* [YOUR TASK]: Tally the lines of the records that contain the string "seeding", then give the total and nothing more.

Dataset excerpts:
★ ★ ★

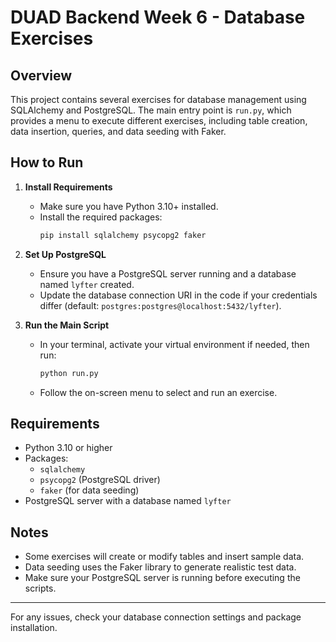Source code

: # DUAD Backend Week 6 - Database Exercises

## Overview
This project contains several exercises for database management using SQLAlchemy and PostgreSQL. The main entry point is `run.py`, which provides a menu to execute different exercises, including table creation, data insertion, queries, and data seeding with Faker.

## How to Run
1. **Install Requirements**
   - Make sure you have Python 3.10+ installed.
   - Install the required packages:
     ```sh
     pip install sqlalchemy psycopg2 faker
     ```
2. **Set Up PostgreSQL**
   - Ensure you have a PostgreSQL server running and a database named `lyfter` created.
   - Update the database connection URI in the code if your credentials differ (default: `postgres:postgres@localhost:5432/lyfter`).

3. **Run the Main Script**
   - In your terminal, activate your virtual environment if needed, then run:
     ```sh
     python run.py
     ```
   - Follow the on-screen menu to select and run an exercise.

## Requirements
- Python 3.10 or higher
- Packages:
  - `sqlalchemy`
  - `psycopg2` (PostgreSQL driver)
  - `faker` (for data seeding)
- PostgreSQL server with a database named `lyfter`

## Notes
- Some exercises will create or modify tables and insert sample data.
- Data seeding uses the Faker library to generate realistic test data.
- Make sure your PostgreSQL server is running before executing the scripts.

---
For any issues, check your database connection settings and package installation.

★ ★ ★

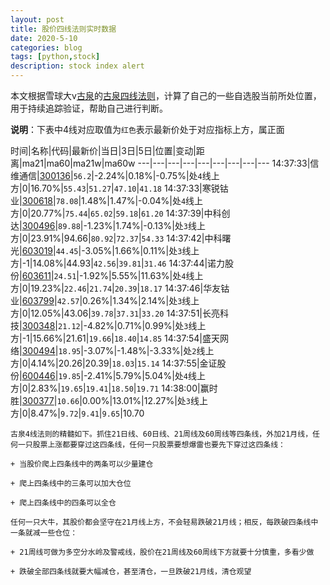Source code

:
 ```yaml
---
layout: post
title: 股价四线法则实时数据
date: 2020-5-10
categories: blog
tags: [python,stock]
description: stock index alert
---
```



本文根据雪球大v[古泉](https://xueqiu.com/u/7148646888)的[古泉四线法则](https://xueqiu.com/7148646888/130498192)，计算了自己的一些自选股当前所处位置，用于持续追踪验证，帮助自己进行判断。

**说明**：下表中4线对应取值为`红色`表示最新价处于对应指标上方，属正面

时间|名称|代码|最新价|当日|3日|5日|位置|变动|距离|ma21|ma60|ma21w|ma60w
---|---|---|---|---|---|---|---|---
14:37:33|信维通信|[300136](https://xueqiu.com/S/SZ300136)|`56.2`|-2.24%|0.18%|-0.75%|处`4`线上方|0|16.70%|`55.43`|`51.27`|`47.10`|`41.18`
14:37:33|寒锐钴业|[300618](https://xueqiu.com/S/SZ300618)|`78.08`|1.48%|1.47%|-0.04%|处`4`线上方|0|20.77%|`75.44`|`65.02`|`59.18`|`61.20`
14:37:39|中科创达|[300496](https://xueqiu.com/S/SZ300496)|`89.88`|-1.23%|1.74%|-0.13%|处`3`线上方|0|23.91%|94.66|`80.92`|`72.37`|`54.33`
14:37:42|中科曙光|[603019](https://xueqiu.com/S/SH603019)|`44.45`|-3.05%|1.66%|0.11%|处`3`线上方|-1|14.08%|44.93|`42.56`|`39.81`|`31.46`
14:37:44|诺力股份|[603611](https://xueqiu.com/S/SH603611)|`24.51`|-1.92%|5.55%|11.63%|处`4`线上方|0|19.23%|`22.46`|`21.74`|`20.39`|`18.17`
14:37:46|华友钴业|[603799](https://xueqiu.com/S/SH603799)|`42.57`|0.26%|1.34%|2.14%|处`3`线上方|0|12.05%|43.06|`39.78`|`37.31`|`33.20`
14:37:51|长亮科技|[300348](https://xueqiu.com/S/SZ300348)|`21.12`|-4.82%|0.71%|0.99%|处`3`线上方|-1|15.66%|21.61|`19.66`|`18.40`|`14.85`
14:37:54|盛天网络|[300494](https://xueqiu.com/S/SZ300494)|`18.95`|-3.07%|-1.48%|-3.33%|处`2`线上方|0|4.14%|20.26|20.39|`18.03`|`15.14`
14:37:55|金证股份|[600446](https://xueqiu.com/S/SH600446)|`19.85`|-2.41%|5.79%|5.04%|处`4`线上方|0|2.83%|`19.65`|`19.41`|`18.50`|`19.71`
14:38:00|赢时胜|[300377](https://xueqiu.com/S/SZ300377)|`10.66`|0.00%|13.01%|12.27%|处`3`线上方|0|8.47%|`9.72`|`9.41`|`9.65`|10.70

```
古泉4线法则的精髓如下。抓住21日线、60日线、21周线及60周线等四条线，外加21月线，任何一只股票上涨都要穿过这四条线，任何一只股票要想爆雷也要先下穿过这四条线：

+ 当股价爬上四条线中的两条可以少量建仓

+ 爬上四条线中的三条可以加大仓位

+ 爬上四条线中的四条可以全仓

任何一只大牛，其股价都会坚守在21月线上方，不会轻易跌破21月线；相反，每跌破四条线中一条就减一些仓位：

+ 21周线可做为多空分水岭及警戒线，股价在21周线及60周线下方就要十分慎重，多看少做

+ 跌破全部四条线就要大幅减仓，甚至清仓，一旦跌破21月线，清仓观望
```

★ ★ ★

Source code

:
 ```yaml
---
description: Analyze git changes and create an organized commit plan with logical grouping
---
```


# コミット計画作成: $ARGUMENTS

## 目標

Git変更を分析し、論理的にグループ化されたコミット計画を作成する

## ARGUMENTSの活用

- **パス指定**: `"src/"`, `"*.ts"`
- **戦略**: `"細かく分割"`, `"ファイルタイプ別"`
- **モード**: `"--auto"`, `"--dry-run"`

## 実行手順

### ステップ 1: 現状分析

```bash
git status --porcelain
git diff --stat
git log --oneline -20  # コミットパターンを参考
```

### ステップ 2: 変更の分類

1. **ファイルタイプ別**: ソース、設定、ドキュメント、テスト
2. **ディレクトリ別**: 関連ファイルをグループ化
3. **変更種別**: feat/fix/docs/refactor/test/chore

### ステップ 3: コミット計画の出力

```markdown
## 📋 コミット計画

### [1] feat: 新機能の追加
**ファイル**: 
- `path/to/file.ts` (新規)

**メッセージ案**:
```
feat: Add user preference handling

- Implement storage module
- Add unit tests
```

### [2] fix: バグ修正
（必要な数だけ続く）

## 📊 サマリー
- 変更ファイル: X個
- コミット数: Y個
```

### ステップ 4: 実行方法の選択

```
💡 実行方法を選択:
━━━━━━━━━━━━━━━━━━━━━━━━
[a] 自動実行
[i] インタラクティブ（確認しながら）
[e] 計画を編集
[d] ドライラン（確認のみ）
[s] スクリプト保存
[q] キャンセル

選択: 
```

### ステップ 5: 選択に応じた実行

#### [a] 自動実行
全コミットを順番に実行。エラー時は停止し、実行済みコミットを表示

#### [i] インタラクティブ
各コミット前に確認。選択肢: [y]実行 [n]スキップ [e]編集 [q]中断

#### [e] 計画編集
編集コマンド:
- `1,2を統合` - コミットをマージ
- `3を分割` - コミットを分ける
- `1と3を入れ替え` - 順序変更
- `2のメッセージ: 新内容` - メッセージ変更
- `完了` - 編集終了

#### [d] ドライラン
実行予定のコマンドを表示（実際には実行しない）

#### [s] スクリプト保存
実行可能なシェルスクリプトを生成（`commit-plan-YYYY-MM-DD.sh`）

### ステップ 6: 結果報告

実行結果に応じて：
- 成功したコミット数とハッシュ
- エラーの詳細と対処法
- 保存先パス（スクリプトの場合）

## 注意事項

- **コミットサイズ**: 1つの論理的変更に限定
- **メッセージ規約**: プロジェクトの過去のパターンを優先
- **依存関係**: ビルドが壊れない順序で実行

★ ★ ★

* [ANSWER BELOW]: 3